Your task: The pictures get dropped, while every remaining part of the listing is copied exactly.

Content starts

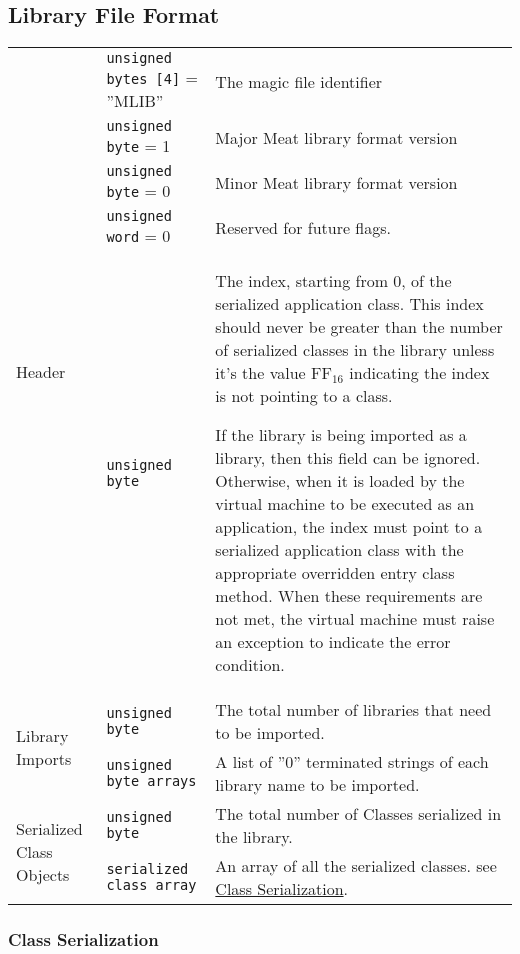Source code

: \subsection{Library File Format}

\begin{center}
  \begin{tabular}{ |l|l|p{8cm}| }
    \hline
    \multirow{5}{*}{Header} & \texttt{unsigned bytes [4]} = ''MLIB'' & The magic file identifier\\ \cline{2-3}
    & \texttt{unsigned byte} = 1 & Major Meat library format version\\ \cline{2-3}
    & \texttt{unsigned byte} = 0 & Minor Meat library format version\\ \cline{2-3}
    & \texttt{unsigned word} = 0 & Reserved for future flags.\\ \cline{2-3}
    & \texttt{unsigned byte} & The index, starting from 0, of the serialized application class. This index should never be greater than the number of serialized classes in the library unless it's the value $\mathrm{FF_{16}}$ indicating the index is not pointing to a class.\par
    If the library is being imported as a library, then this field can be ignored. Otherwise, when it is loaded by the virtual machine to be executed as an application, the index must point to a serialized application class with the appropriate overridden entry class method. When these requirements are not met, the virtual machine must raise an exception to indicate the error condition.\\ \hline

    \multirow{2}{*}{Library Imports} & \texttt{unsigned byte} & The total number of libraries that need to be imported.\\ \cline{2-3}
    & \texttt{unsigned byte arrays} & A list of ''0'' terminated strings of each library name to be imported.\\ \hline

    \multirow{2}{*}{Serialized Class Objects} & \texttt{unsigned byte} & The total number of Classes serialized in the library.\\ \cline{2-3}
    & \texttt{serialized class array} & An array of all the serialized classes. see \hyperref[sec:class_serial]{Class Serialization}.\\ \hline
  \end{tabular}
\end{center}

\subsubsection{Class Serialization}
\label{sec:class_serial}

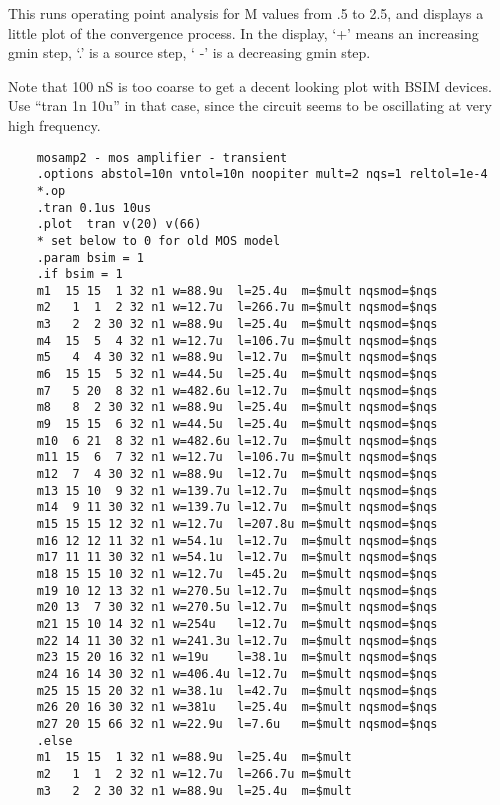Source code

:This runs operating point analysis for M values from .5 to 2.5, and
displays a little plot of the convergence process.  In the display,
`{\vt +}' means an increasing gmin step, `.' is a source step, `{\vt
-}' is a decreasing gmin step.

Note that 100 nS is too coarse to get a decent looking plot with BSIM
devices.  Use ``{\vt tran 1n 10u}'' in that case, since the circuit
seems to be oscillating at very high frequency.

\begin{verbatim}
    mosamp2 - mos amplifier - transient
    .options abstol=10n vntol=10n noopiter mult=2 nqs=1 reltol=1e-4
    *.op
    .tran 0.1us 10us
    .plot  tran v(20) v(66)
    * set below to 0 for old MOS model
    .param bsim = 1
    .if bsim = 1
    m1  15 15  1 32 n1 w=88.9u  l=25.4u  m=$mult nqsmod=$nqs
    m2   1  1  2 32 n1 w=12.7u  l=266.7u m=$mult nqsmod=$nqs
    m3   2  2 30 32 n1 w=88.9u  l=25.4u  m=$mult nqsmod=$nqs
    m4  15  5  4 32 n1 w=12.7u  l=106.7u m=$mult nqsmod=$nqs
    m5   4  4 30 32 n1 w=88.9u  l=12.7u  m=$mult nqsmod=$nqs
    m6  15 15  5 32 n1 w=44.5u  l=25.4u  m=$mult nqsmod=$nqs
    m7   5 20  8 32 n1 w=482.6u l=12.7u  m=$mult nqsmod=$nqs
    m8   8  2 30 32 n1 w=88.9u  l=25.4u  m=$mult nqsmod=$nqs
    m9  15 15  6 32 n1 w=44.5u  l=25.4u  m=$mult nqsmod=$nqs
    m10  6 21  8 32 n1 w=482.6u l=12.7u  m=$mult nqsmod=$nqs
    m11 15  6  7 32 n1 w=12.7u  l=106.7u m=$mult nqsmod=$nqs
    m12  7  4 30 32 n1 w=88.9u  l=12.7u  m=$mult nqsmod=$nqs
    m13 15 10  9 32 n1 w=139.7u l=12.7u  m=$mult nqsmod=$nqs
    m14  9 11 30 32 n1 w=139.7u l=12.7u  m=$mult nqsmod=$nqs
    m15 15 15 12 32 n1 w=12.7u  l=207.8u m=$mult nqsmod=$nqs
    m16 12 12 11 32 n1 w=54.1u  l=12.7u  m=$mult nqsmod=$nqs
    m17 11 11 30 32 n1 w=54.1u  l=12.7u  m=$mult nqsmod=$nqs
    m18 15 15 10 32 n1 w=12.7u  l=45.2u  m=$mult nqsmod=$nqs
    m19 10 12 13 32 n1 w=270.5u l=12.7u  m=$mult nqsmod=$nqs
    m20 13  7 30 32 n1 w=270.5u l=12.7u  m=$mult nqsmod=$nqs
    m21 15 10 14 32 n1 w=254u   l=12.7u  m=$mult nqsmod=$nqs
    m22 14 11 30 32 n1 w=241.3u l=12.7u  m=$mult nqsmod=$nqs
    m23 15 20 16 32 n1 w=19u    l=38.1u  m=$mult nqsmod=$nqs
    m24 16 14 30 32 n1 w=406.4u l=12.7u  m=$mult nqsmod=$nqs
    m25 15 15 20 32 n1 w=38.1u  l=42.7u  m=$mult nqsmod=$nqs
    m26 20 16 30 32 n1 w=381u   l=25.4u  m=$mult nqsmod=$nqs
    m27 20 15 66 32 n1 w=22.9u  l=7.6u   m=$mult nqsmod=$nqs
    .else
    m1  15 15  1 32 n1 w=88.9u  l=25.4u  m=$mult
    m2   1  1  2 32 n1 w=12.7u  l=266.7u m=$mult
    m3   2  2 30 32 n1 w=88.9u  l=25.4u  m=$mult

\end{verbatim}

Content ends

Solution:
Source code

: \subsection{Library File Format}

\begin{center}
  \begin{tabular}{ |l|l|p{8cm}| }
    \hline
    \multirow{5}{*}{Header} & \texttt{unsigned bytes [4]} = ''MLIB'' & The magic file identifier\\ \cline{2-3}
    & \texttt{unsigned byte} = 1 & Major Meat library format version\\ \cline{2-3}
    & \texttt{unsigned byte} = 0 & Minor Meat library format version\\ \cline{2-3}
    & \texttt{unsigned word} = 0 & Reserved for future flags.\\ \cline{2-3}
    & \texttt{unsigned byte} & The index, starting from 0, of the serialized application class. This index should never be greater than the number of serialized classes in the library unless it's the value $\mathrm{FF_{16}}$ indicating the index is not pointing to a class.\par
    If the library is being imported as a library, then this field can be ignored. Otherwise, when it is loaded by the virtual machine to be executed as an application, the index must point to a serialized application class with the appropriate overridden entry class method. When these requirements are not met, the virtual machine must raise an exception to indicate the error condition.\\ \hline

    \multirow{2}{*}{Library Imports} & \texttt{unsigned byte} & The total number of libraries that need to be imported.\\ \cline{2-3}
    & \texttt{unsigned byte arrays} & A list of ''0'' terminated strings of each library name to be imported.\\ \hline

    \multirow{2}{*}{Serialized Class Objects} & \texttt{unsigned byte} & The total number of Classes serialized in the library.\\ \cline{2-3}
    & \texttt{serialized class array} & An array of all the serialized classes. see \hyperref[sec:class_serial]{Class Serialization}.\\ \hline
  \end{tabular}
\end{center}

\subsubsection{Class Serialization}
\label{sec:class_serial}

Source code

:This runs operating point analysis for M values from .5 to 2.5, and
displays a little plot of the convergence process.  In the display,
`{\vt +}' means an increasing gmin step, `.' is a source step, `{\vt
-}' is a decreasing gmin step.

Note that 100 nS is too coarse to get a decent looking plot with BSIM
devices.  Use ``{\vt tran 1n 10u}'' in that case, since the circuit
seems to be oscillating at very high frequency.

\begin{verbatim}
    mosamp2 - mos amplifier - transient
    .options abstol=10n vntol=10n noopiter mult=2 nqs=1 reltol=1e-4
    *.op
    .tran 0.1us 10us
    .plot  tran v(20) v(66)
    * set below to 0 for old MOS model
    .param bsim = 1
    .if bsim = 1
    m1  15 15  1 32 n1 w=88.9u  l=25.4u  m=$mult nqsmod=$nqs
    m2   1  1  2 32 n1 w=12.7u  l=266.7u m=$mult nqsmod=$nqs
    m3   2  2 30 32 n1 w=88.9u  l=25.4u  m=$mult nqsmod=$nqs
    m4  15  5  4 32 n1 w=12.7u  l=106.7u m=$mult nqsmod=$nqs
    m5   4  4 30 32 n1 w=88.9u  l=12.7u  m=$mult nqsmod=$nqs
    m6  15 15  5 32 n1 w=44.5u  l=25.4u  m=$mult nqsmod=$nqs
    m7   5 20  8 32 n1 w=482.6u l=12.7u  m=$mult nqsmod=$nqs
    m8   8  2 30 32 n1 w=88.9u  l=25.4u  m=$mult nqsmod=$nqs
    m9  15 15  6 32 n1 w=44.5u  l=25.4u  m=$mult nqsmod=$nqs
    m10  6 21  8 32 n1 w=482.6u l=12.7u  m=$mult nqsmod=$nqs
    m11 15  6  7 32 n1 w=12.7u  l=106.7u m=$mult nqsmod=$nqs
    m12  7  4 30 32 n1 w=88.9u  l=12.7u  m=$mult nqsmod=$nqs
    m13 15 10  9 32 n1 w=139.7u l=12.7u  m=$mult nqsmod=$nqs
    m14  9 11 30 32 n1 w=139.7u l=12.7u  m=$mult nqsmod=$nqs
    m15 15 15 12 32 n1 w=12.7u  l=207.8u m=$mult nqsmod=$nqs
    m16 12 12 11 32 n1 w=54.1u  l=12.7u  m=$mult nqsmod=$nqs
    m17 11 11 30 32 n1 w=54.1u  l=12.7u  m=$mult nqsmod=$nqs
    m18 15 15 10 32 n1 w=12.7u  l=45.2u  m=$mult nqsmod=$nqs
    m19 10 12 13 32 n1 w=270.5u l=12.7u  m=$mult nqsmod=$nqs
    m20 13  7 30 32 n1 w=270.5u l=12.7u  m=$mult nqsmod=$nqs
    m21 15 10 14 32 n1 w=254u   l=12.7u  m=$mult nqsmod=$nqs
    m22 14 11 30 32 n1 w=241.3u l=12.7u  m=$mult nqsmod=$nqs
    m23 15 20 16 32 n1 w=19u    l=38.1u  m=$mult nqsmod=$nqs
    m24 16 14 30 32 n1 w=406.4u l=12.7u  m=$mult nqsmod=$nqs
    m25 15 15 20 32 n1 w=38.1u  l=42.7u  m=$mult nqsmod=$nqs
    m26 20 16 30 32 n1 w=381u   l=25.4u  m=$mult nqsmod=$nqs
    m27 20 15 66 32 n1 w=22.9u  l=7.6u   m=$mult nqsmod=$nqs
    .else
    m1  15 15  1 32 n1 w=88.9u  l=25.4u  m=$mult
    m2   1  1  2 32 n1 w=12.7u  l=266.7u m=$mult
    m3   2  2 30 32 n1 w=88.9u  l=25.4u  m=$mult

\end{verbatim}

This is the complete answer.